**Exercise details:**
Leave out all pictures while repeating the records exactly and completely.

**Exercise materials:**
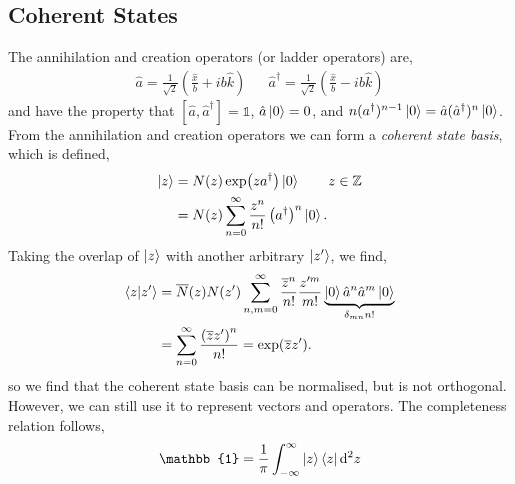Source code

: \documentclass{book}
\renewcommand{\braket}[2]{\langle#1|#2\rangle}
\begin{document}
\subsection{Coherent States}
The annihilation and creation operators (or ladder operators) are,
\begin{align}
	\hat{a} = \frac{1}{\sqrt{2}}\left(\frac{\hat{x}}{b} + ib\hat{k}\right) && \hat{a}^{\dag} = \frac{1}{\sqrt{2}}\left(\frac{\hat{x}}{b} - ib\hat{k}\right)
\end{align}
and have the property that $\left[\hat{a},\hat{a}^{\dag}\right] = \mathbb{1}$, $\hat{a}\ket{0} = 0$, and $n(a^{\dag})^{n-1}\ket{0} = \hat{a}(\hat{a}^{\dag})^n\ket{0}$. From the annihilation and creation operators we can form a \textit{coherent state basis}, which is defined,
\begin{equation}
	\begin{split}
	\ket{z} & = N(z)\exp(za^{\dag})\ket{0} \hspace{2em} z \in \mathbb{Z} \\
	& = N(z) \sum_{n=0}^{\infty}\frac{z^n}{n!}\left(a^{\dag}\right)^n\ket{0}.
	\end{split}
\end{equation}
Taking the overlap of $\ket{z}$ with another arbitrary $\ket{z'}$, we find,
\begin{equation}
	\begin{split}
		\braket{z}{z'} & = \overline{N}(z)N(z')\sum_{n,m=0}^{\infty}\frac{\overline{z}^n}{n!}\frac{z'^m}{m!}\underbrace{\ket{0}\hat{a}^n\hat{a}^m\ket{0}}_{\delta_{mn}n!} \\
		 & = \sum_{n=0}^{\infty}\frac{\left(\overline{z}z'\right)^n}{n!} = \exp(\overline{z}z').
	\end{split}
\end{equation}
so we find that the coherent state basis can be normalised, but is not orthogonal. However, we can still use it to represent vectors and operators. The completeness relation follows,
\begin{equation}
	\mathbb{1} = \frac{1}{\pi}\int_{-\infty}^{\infty}\ket{z}\bra{z}\dd^2z
\end{equation}
\end{document}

**Your response:**
Source code

: \documentclass{book}
\renewcommand{\braket}[2]{\langle#1|#2\rangle}
\begin{document}
\subsection{Coherent States}
The annihilation and creation operators (or ladder operators) are,
\begin{align}
	\hat{a} = \frac{1}{\sqrt{2}}\left(\frac{\hat{x}}{b} + ib\hat{k}\right) && \hat{a}^{\dag} = \frac{1}{\sqrt{2}}\left(\frac{\hat{x}}{b} - ib\hat{k}\right)
\end{align}
and have the property that $\left[\hat{a},\hat{a}^{\dag}\right] = \mathbb{1}$, $\hat{a}\ket{0} = 0$, and $n(a^{\dag})^{n-1}\ket{0} = \hat{a}(\hat{a}^{\dag})^n\ket{0}$. From the annihilation and creation operators we can form a \textit{coherent state basis}, which is defined,
\begin{equation}
	\begin{split}
	\ket{z} & = N(z)\exp(za^{\dag})\ket{0} \hspace{2em} z \in \mathbb{Z} \\
	& = N(z) \sum_{n=0}^{\infty}\frac{z^n}{n!}\left(a^{\dag}\right)^n\ket{0}.
	\end{split}
\end{equation}
Taking the overlap of $\ket{z}$ with another arbitrary $\ket{z'}$, we find,
\begin{equation}
	\begin{split}
		\braket{z}{z'} & = \overline{N}(z)N(z')\sum_{n,m=0}^{\infty}\frac{\overline{z}^n}{n!}\frac{z'^m}{m!}\underbrace{\ket{0}\hat{a}^n\hat{a}^m\ket{0}}_{\delta_{mn}n!} \\
		 & = \sum_{n=0}^{\infty}\frac{\left(\overline{z}z'\right)^n}{n!} = \exp(\overline{z}z').
	\end{split}
\end{equation}
so we find that the coherent state basis can be normalised, but is not orthogonal. However, we can still use it to represent vectors and operators. The completeness relation follows,
\begin{equation}
	\mathbb{1} = \frac{1}{\pi}\int_{-\infty}^{\infty}\ket{z}\bra{z}\dd^2z
\end{equation}
\end{document}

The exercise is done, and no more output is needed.